Qui risiede l’elemento che fa di questo testo un testo di “svolta”.
Quindici anni dopo la celebrazione del primo “giorno della memoria” forse non è male riflettere su un ciclo rappresentato da questo quindicennio. In termini tanto di generazione quanto di lascito culturale, su cui è da valutare il radicamento, più che il successo.
Quindici anni non sono molti, ma rappresentano un tempo significativo, almeno in questo caso. Si provi a considerare questo dato: la maggior parte dei luoghi in cui si riflette pubblicamente nel “giorno della memoria” sono le scuole e quindici anni sono l’ampio ciclo scolastico dalla scuola materna all’esame di maturità. In breve con quest’anno esce dalla scuola quella generazione che nata nel 1997 e nel 1998 ha avuto come giorno segnato nel suo calendario scolastico fin da quando ha fatto il suo ingresso nella scuola materna il “giorno dela memoria”.
Una generazione scolastica che non ha mai conosciuto un “prima” del “Giorno della memoria”.

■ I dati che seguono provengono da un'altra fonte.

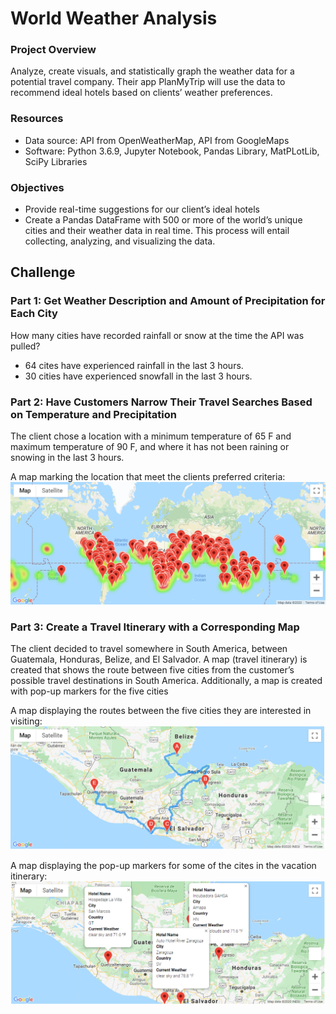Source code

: # World Weather Analysis

### Project Overview
Analyze, create visuals, and statistically graph the weather data for a potential travel company. Their app PlanMyTrip will use the data to recommend ideal hotels based on clients’ weather preferences. 

### Resources
- Data source: API from OpenWeatherMap, API from GoogleMaps
- Software: Python 3.6.9, Jupyter Notebook, Pandas Library, MatPLotLib, SciPy Libraries

### Objectives
- Provide real-time suggestions for our client’s ideal hotels
- Create a Pandas DataFrame with 500 or more of the world’s unique cities and their weather data in real time. This process will entail collecting, analyzing, and visualizing the data.

## Challenge

### Part 1: Get Weather Description and Amount of Precipitation for Each City
How many cities have recorded rainfall or snow at the time the API was pulled?
- 64 cites have experienced rainfall in the last 3 hours.
- 30 cities have experienced snowfall in the last 3 hours.

### Part 2: Have Customers Narrow Their Travel Searches Based on Temperature and Precipitation
The client chose a location with a minimum temperature of 65 F and maximum temperature of 90 F, and where it has not been raining or snowing in the last 3 hours. 

A map marking the location that meet the clients preferred criteria:
![WeatherPy_vacation_map](https://github.com/hillarykrumbholz/World_Weather_Analysis/blob/master/images/WeatherPy_vacation_map.png)

### Part 3: Create a Travel Itinerary with a Corresponding Map
The client decided to travel somewhere in South America, between Guatemala, Honduras, Belize, and El Salvador.
A map (travel itinerary) is created that shows the route between five cities from the customer’s possible travel destinations in South America. Additionally, a map is created with pop-up markers for the five cities

A map displaying the routes between the five cities they are interested in visiting:
![WeatherPy_travel_map](https://github.com/hillarykrumbholz/World_Weather_Analysis/blob/master/images/WeatherPy_travel_map.png)

A map displaying the pop-up markers for some of the cites in the vacation itinerary:
![WeatherPy_travel_map_markers](https://github.com/hillarykrumbholz/World_Weather_Analysis/blob/master/images/WeatherPy_travel_map_markers.png)
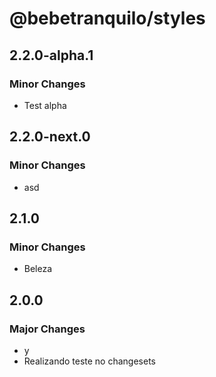 # @bebetranquilo/styles

## 2.2.0-alpha.1

### Minor Changes

- Test alpha

## 2.2.0-next.0

### Minor Changes

- asd

## 2.1.0

### Minor Changes

- Beleza

## 2.0.0

### Major Changes

- y
- Realizando teste no changesets
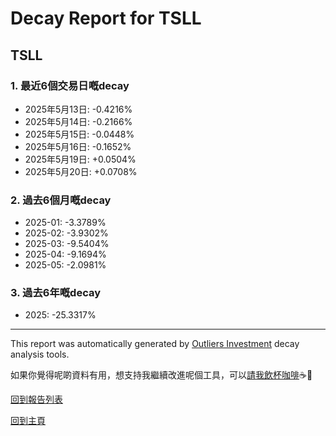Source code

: # Decay Report for TSLL

## TSLL

### 1. 最近6個交易日嘅decay

- 2025年5月13日: -0.4216%
- 2025年5月14日: -0.2166%
- 2025年5月15日: -0.0448%
- 2025年5月16日: -0.1652%
- 2025年5月19日: +0.0504%
- 2025年5月20日: +0.0708%

### 2. 過去6個月嘅decay

- 2025-01: -3.3789%
- 2025-02: -3.9302%
- 2025-03: -9.5404%
- 2025-04: -9.1694%
- 2025-05: -2.0981%

### 3. 過去6年嘅decay

- 2025: -25.3317%

------------------------------
This report was automatically generated by [Outliers Investment](https://outliersecon.github.io/Outliers-Investment/) decay analysis tools.

如果你覺得呢啲資料有用，想支持我繼續改進呢個工具，可以[請我飲杯咖啡](https://buymeacoffee.com/outliersecon)☕🙏

[回到報告列表](https://outliersecon.github.io/Outliers-Investment/reports/reports_public)

[回到主頁](https://outliersecon.github.io/Outliers-Investment/)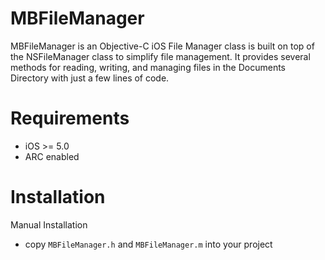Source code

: # MBFileManager
MBFileManager is an Objective-C iOS File Manager class is built on top of the NSFileManager class to simplify file management.  It provides several methods for reading, writing, and managing files in the Documents Directory with just a few lines of code.

# Requirements
- iOS >= 5.0
- ARC enabled

# Installation

Manual Installation
- copy `MBFileManager.h` and `MBFileManager.m` into your project
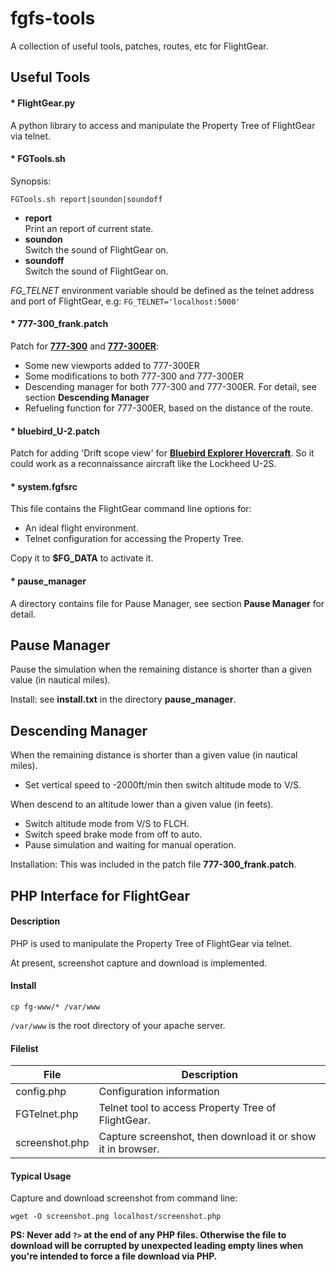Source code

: fgfs-tools
==========

A collection of useful tools, patches, routes, etc for FlightGear.

Useful Tools
------------

#### \* FlightGear.py

A python library to access and manipulate the Property Tree of FlightGear via telnet.

#### \* FGTools.sh

Synopsis:

	FGTools.sh report|soundon|soundoff

* __report__  
  Print an report of current state.
* __soundon__  
  Switch the sound of FlightGear on.
* __soundoff__  
  Switch the sound of FlightGear on.

_FG_TELNET_ environment variable should be defined as the telnet address and port of FlightGear, e.g: `FG_TELNET='localhost:5000'`

#### \* 777-300_frank.patch

Patch for [__777-300__](https://code.google.com/p/b773-flightgear/) and [__777-300ER__](https://code.google.com/p/b773-flightgear/):

* Some new viewports added to 777-300ER
* Some modifications to both 777-300 and 777-300ER
* Descending manager for both 777-300 and 777-300ER. For detail, see section __Descending Manager__
* Refueling function for 777-300ER, based on the distance of the route.

#### \* bluebird_U-2.patch

Patch for adding 'Drift scope view' for [__Bluebird Explorer Hovercraft__](http://seahorsecorral.org/data/718dd11bcecce7dd0546f98004d26a2d/bluebird-10.92.zip). So it could work as a reconnaissance aircraft like the Lockheed U-2S.

#### \* system.fgfsrc

This file contains the FlightGear command line options for:

* An ideal flight environment.
* Telnet configuration for accessing the Property Tree.

Copy it to __$FG_DATA__ to activate it.

#### \* pause_manager

A directory contains file for Pause Manager, see section __Pause Manager__ for detail.

Pause Manager
-------------

Pause the simulation when the remaining distance is shorter than a given value (in nautical miles).

Install: see **install.txt** in the directory **pause_manager**.

Descending Manager
------------------

When the remaining distance is shorter than a given value (in nautical miles).

* Set vertical speed to -2000ft/min then switch altitude mode to V/S.

When descend to an altitude lower than a given value (in feets).

* Switch altitude mode from V/S to FLCH.
* Switch speed brake mode from off to auto.
* Pause simulation and waiting for manual operation.

Installation: This was included in the patch file **777-300_frank.patch**.

PHP Interface for FlightGear
----------------------------

#### Description

PHP is used to manipulate the Property Tree of FlightGear via telnet.

At present, screenshot capture and download is implemented.

#### Install

	cp fg-www/* /var/www

`/var/www` is the root directory of your apache server.

#### Filelist

File  | Description
----- | -----------
config.php  | Configuration information
FGTelnet.php  | Telnet tool to access Property Tree of FlightGear.
screenshot.php  | Capture screenshot, then download it or show it in browser.

#### Typical Usage

Capture and download screenshot from command line:

	wget -O screenshot.png localhost/screenshot.php

__PS: Never add `?>` at the end of any PHP files. Otherwise the file to download will be corrupted by unexpected leading empty lines when you're intended to force a file download via PHP.__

Domandiamoci perciò: quella generazione che cosa ha appreso? Che cosa ha trattenuto di questi quindici anni di 27 gennaio? Che cosa non ha mai ascoltato? Dove quella data/scadenza del calendario scolastico non ha funzionato? Che cosa lascia in dote?
Non ne sappiamo molto.
Lo stesso si potrebbe dire per le migliaia di persone che hanno riempito i “treni della memoria”. Che ne è stato dopo di tutti loro (adolescenti e adulti, docenti e anziani,..) in termini di riflessioni, azioni, sentimenti, convinzioni?
Sarebbe bene saperne qualcosa, perché il modo in cui questi cittadini (soprattutto quelli alle soglie del diritto di voto) vivono le emozioni e i percorsi delle riflessioni che li connotano, accomunati da un malessere e da un futuro che non si sa che dimensioni abbia, tutti questi elementi non costituiscono un dato banale o insignificante del nostro presente.

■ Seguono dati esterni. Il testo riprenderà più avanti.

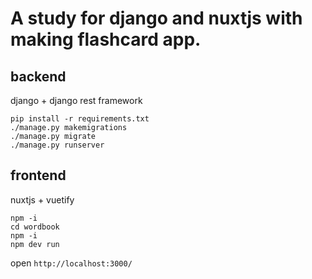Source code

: # A study for django and nuxtjs with making flashcard app.
## backend
django + django rest framework

`pip install -r requirements.txt`  
`./manage.py makemigrations`  
`./manage.py migrate`  
`./manage.py runserver`

## frontend
nuxtjs + vuetify

`npm -i`  
`cd wordbook`  
`npm -i`  
`npm dev run`

open `http://localhost:3000/`
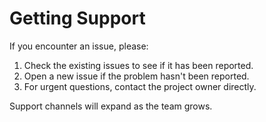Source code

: # Getting Support

If you encounter an issue, please:

1. Check the existing issues to see if it has been reported.
2. Open a new issue if the problem hasn't been reported.
3. For urgent questions, contact the project owner directly.

Support channels will expand as the team grows.
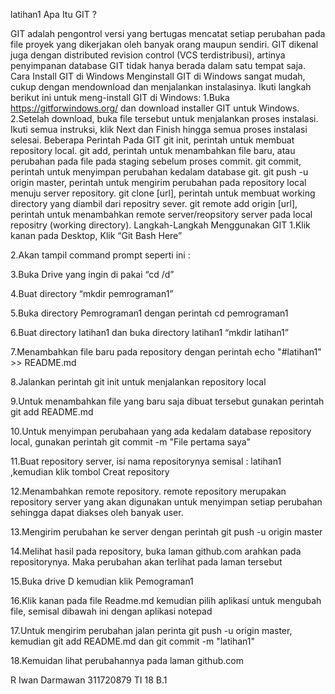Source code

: latihan1
Apa Itu GIT ?

GIT adalah pengontrol versi yang bertugas mencatat setiap perubahan pada file proyek yang dikerjakan oleh banyak orang maupun sendiri. GIT dikenal juga dengan distributed revision control (VCS terdistribusi), artinya penyimpanan database GIT tidak hanya berada dalam satu tempat saja.
Cara Install GIT di Windows
Menginstall GIT di Windows sangat mudah, cukup dengan mendownload dan menjalankan instalasinya. Ikuti langkah berikut ini untuk meng-install GIT di Windows:
1.Buka https://gitforwindows.org/ dan download installer GIT untuk Windows.
2.Setelah download, buka file tersebut untuk menjalankan proses instalasi. Ikuti semua instruksi, klik Next dan Finish hingga semua proses instalasi selesai.
Beberapa Perintah Pada GIT
git init, perintah untuk membuat repository local.
git add, perintah untuk menambahkan file baru, atau perubahan pada file pada staging sebelum proses commit.
git commit, perintah untuk menyimpan perubahan kedalam database git.
git push -u origin master, perintah untuk mengirim perubahan pada repository local menuju server repository.
git clone [url], perintah untuk membuat working directory yang diambil dari repositry sever.
git remote add origin [url], perintah untuk menambahkan remote server/reopsitory server pada local repositry (working directory).
Langkah-Langkah Menggunakan GIT
1.Klik kanan pada Desktop, Klik “Git Bash Here”

2.Akan tampil command prompt seperti ini :

3.Buka Drive yang ingin di pakai “cd /d”

4.Buat directory “mkdir pemrograman1”

5.Buka directory Pemrograman1 dengan perintah cd pemrograman1

6.Buat directory latihan1 dan buka directory latihan1 “mkdir latihan1”

7.Menambahkan file baru pada repository dengan perintah echo "#latihan1" >> README.md

8.Jalankan perintah git init untuk menjalankan repository local

9.Untuk menambahkan file yang baru saja dibuat tersebut gunakan perintah git add README.md

10.Untuk menyimpan perubahaan yang ada kedalam database repository local, gunakan perintah git commit -m "File pertama saya"

11.Buat repository server, isi nama repositorynya semisal : latihan1 ,kemudian klik tombol Creat repository

12.Menambahkan remote repository. remote repository merupakan repository server yang akan digunakan untuk menyimpan setiap perubahan sehingga dapat diakses oleh banyak user.

13.Mengirim perubahan ke server dengan perintah git push -u origin master

14.Melihat hasil pada repository, buka laman github.com arahkan pada repositorynya. Maka perubahan akan terlihat pada laman tersebut

15.Buka drive D kemudian klik Pemograman1

16.Klik kanan pada file Readme.md kemudian pilih aplikasi untuk mengubah file, semisal dibawah ini dengan aplikasi notepad

17.Untuk mengirim perubahan jalan perinta git push -u origin master, kemudian git add README.md dan git commit -m "latihan1"
  
18.Kemuidan lihat perubahannya pada laman github.com


R Iwan Darmawan
311720879
TI 18 B.1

Marcano profondamente i sentimenti di una generazione cui abbiamo chiesto in questi anni di “ricordare”, spesso senza che ci ponessimo “in ascolto”, talvolta etichettando atteggiamenti con categorie in cui il rifiuto, l’atteggiamento antimainstrean è più forte del resto. Perché la memoria, piaccia o meno, spesso è apparsa o si è presentata nelle vesti dell’obbligo e, come tale, dell’istituzione. In questa versione la memoria non aveva niente di dirompente. Aveva, e spesso ha, molto di autoritario.
E’ una dura battaglia, emozionale, culturale, ma anche civile, quella cui Carlo Greppi dà voce in questo suo libro.

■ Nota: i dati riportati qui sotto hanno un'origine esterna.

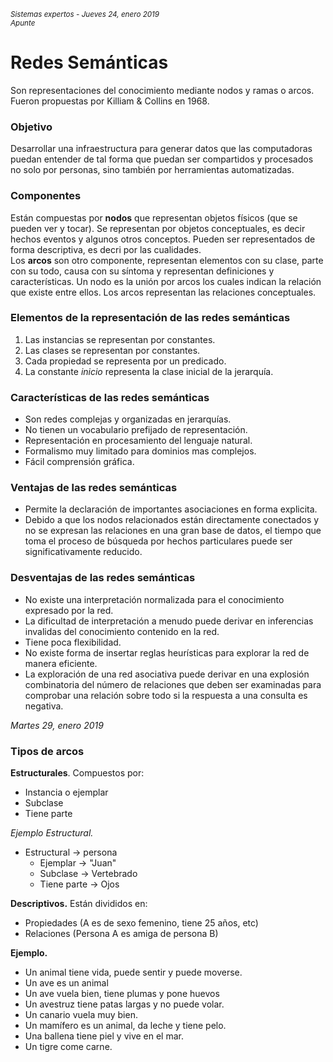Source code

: <small>*Sistemas expertos - Jueves 24, enero 2019  
Apunte*</small>

# Redes Semánticas
Son representaciones del conocimiento mediante nodos y ramas o arcos.
Fueron propuestas por Killiam & Collins en 1968.

### Objetivo
Desarrollar una infraestructura para generar datos que las computadoras puedan entender de tal forma que puedan ser compartidos y procesados no solo por personas, sino también por herramientas automatizadas.

### Componentes
Están compuestas por **nodos** que representan objetos físicos (que se pueden ver y tocar). Se representan por objetos conceptuales, es decir hechos eventos y algunos otros conceptos. Pueden ser representados de forma descriptiva, es decri por las cualidades.  
Los **arcos** son otro componente, representan elementos con su clase, parte con su todo, causa con su síntoma y representan definiciones y características.
Un nodo es la unión por arcos los cuales indican la relación que existe entre ellos. Los arcos representan las relaciones conceptuales.

### Elementos de la representación de las redes semánticas
1. Las instancias se representan por constantes.
2. Las clases se representan por constantes.
3. Cada propiedad se representa por un predicado.
4. La constante *inicio* representa la clase inicial de la jerarquía.

### Características de las redes semánticas
- Son redes complejas y organizadas en jerarquías.
- No tienen un vocabulario prefijado de representación.
- Representación en procesamiento del lenguaje natural.
- Formalismo muy limitado para dominios mas complejos.
- Fácil comprensión gráfica.

### Ventajas de las redes semánticas
- Permite la declaración de importantes asociaciones en forma explicita.
- Debido a que los nodos relacionados están directamente conectados y no se expresan las relaciones en una gran base de datos, el tiempo que toma el proceso de búsqueda por hechos particulares puede ser significativamente reducido.

### Desventajas de las redes semánticas
- No existe una interpretación normalizada para el conocimiento expresado por la red.
- La dificultad de interpretación a menudo puede derivar en inferencias invalidas del conocimiento contenido en la red.
- Tiene poca flexibilidad.
- No existe forma de insertar reglas heurísticas para explorar la red de manera eficiente.
- La exploración de una red asociativa puede derivar en una explosión combinatoria del número de relaciones que deben ser examinadas para comprobar una relación sobre todo si la respuesta a una consulta es negativa.  

*Martes 29, enero 2019*
### Tipos de arcos
**Estructurales**. Compuestos por:
  - Instancia o ejemplar
  - Subclase
  - Tiene parte    

  *Ejemplo Estructural.*
  + Estructural -> persona
    + Ejemplar -> "Juan"
    + Subclase -> Vertebrado
    + Tiene parte -> Ojos

**Descriptivos.** Están divididos en:
- Propiedades (A es de sexo femenino, tiene 25 años, etc)
- Relaciones (Persona A es amiga de persona B)


**Ejemplo.**
- Un animal tiene vida, puede sentir y puede moverse.
- Un ave es un animal
- Un ave vuela bien, tiene plumas y pone huevos
- Un avestruz tiene patas largas y no puede volar.
- Un canario vuela muy bien.
- Un mamífero es un animal, da leche y tiene pelo.
- Una ballena tiene piel y vive en el mar.
- Un tigre come carne.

E’ bene accoglierla e provare a misurare le capacità di tutti quei soggetti che a titolo diverso costruiscono l’esperienza dei treni della memoria. Soprattutto dopo, quando si tratta, tornati a casa, di “assorbire il colpo”, di assumere un rapporto responsabile con ciò che si eredita dal passato e con i molti incroci con la storia che il presente ci propone chiedendoci di scegliere. Perché se è vero che la memoria scrive di passato e pensa al futuro, essa esprime il linguaggio e le inquietudini del presente.